- EXERCISE DIRECTIONS
Output the data below exactly, images excluded.

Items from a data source

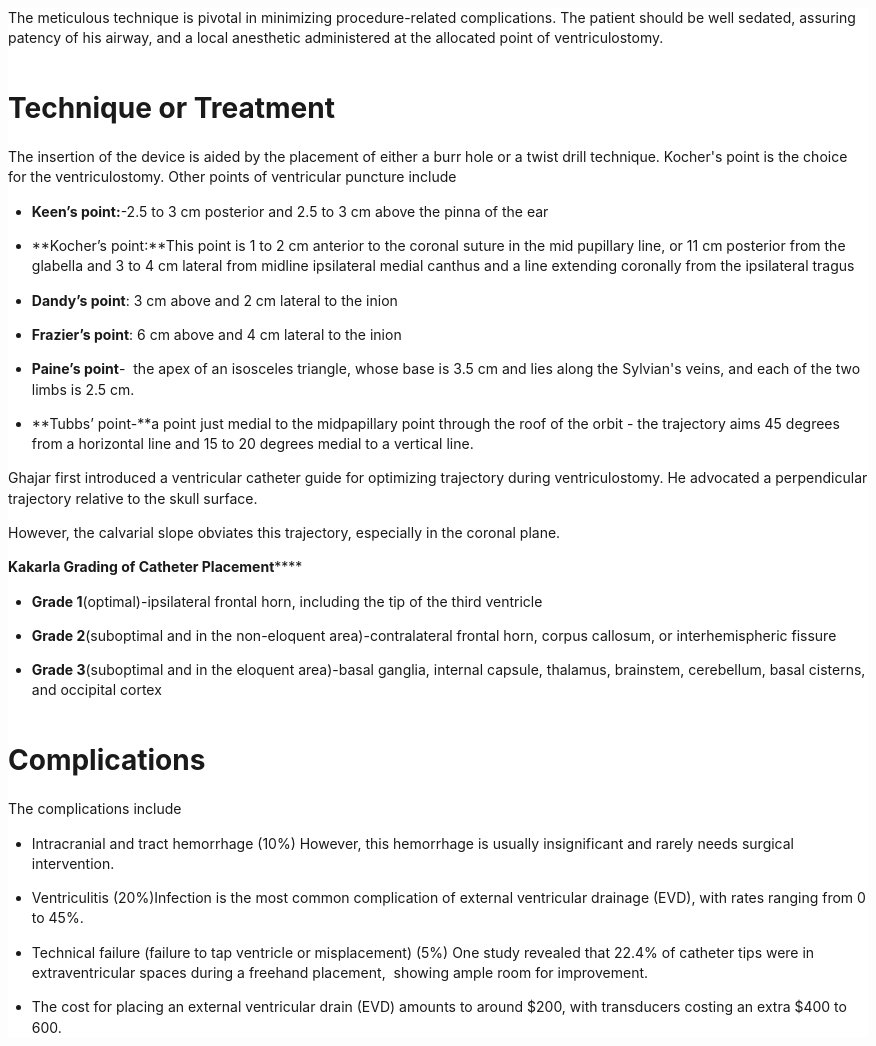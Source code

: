 The meticulous technique is pivotal in minimizing procedure-related complications. The patient should be well sedated, assuring patency of his airway, and a local anesthetic administered at the allocated point of ventriculostomy.

# Technique or Treatment

The insertion of the device is aided by the placement of either a burr hole or a twist drill technique. Kocher's point is the choice for the ventriculostomy. Other points of ventricular puncture include

- **Keen’s point:**-2.5 to 3 cm posterior and 2.5 to 3 cm above the pinna of the ear

- **Kocher’s point:**This point is 1 to 2 cm anterior to the coronal suture in the mid pupillary line, or 11 cm posterior from the glabella and 3 to 4 cm lateral from midline ipsilateral medial canthus and a line extending coronally from the ipsilateral tragus

- **Dandy’s point**: 3 cm above and 2 cm lateral to the inion

- **Frazier’s point**: 6 cm above and 4 cm lateral to the inion

- **Paine’s point**-  the apex of an isosceles triangle, whose base is 3.5 cm and lies along the Sylvian's veins, and each of the two limbs is 2.5 cm.

- **Tubbs’ point-**a point just medial to the midpapillary point through the roof of the orbit - the trajectory aims 45 degrees from a horizontal line and 15 to 20 degrees medial to a vertical line.

Ghajar first introduced a ventricular catheter guide for optimizing trajectory during ventriculostomy. He advocated a perpendicular trajectory relative to the skull surface.

However, the calvarial slope obviates this trajectory, especially in the coronal plane.

**Kakarla Grading of Catheter Placement******

- **Grade 1**(optimal)-ipsilateral frontal horn, including the tip of the third ventricle

- **Grade 2**(suboptimal and in the non-eloquent area)-contralateral frontal horn, corpus callosum, or interhemispheric fissure

- **Grade 3**(suboptimal and in the eloquent area)-basal ganglia, internal capsule, thalamus, brainstem, cerebellum, basal cisterns, and occipital cortex

# Complications

The complications include

- Intracranial and tract hemorrhage (10%) However, this hemorrhage is usually insignificant and rarely needs surgical intervention.

- Ventriculitis (20%)Infection is the most common complication of external ventricular drainage (EVD), with rates ranging from 0 to 45%.

- Technical failure (failure to tap ventricle or misplacement) (5%) One study revealed that 22.4% of catheter tips were in extraventricular spaces during a freehand placement,  showing ample room for improvement.

- The cost for placing an external ventricular drain (EVD) amounts to around $200, with transducers costing an extra $400 to 600.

- SOLVED EXERCISE
Source code

: The meticulous technique is pivotal in minimizing procedure-related complications. The patient should be well sedated, assuring patency of his airway, and a local anesthetic administered at the allocated point of ventriculostomy.

# Technique or Treatment

The insertion of the device is aided by the placement of either a burr hole or a twist drill technique. Kocher's point is the choice for the ventriculostomy. Other points of ventricular puncture include

- **Keen’s point:**-2.5 to 3 cm posterior and 2.5 to 3 cm above the pinna of the ear

- **Kocher’s point:**This point is 1 to 2 cm anterior to the coronal suture in the mid pupillary line, or 11 cm posterior from the glabella and 3 to 4 cm lateral from midline ipsilateral medial canthus and a line extending coronally from the ipsilateral tragus

- **Dandy’s point**: 3 cm above and 2 cm lateral to the inion

- **Frazier’s point**: 6 cm above and 4 cm lateral to the inion

- **Paine’s point**-  the apex of an isosceles triangle, whose base is 3.5 cm and lies along the Sylvian's veins, and each of the two limbs is 2.5 cm.

- **Tubbs’ point-**a point just medial to the midpapillary point through the roof of the orbit - the trajectory aims 45 degrees from a horizontal line and 15 to 20 degrees medial to a vertical line.

Ghajar first introduced a ventricular catheter guide for optimizing trajectory during ventriculostomy. He advocated a perpendicular trajectory relative to the skull surface.

However, the calvarial slope obviates this trajectory, especially in the coronal plane.

**Kakarla Grading of Catheter Placement******

- **Grade 1**(optimal)-ipsilateral frontal horn, including the tip of the third ventricle

- **Grade 2**(suboptimal and in the non-eloquent area)-contralateral frontal horn, corpus callosum, or interhemispheric fissure

- **Grade 3**(suboptimal and in the eloquent area)-basal ganglia, internal capsule, thalamus, brainstem, cerebellum, basal cisterns, and occipital cortex

# Complications

The complications include

- Intracranial and tract hemorrhage (10%) However, this hemorrhage is usually insignificant and rarely needs surgical intervention.

- Ventriculitis (20%)Infection is the most common complication of external ventricular drainage (EVD), with rates ranging from 0 to 45%.

- Technical failure (failure to tap ventricle or misplacement) (5%) One study revealed that 22.4% of catheter tips were in extraventricular spaces during a freehand placement,  showing ample room for improvement.

- The cost for placing an external ventricular drain (EVD) amounts to around $200, with transducers costing an extra $400 to 600.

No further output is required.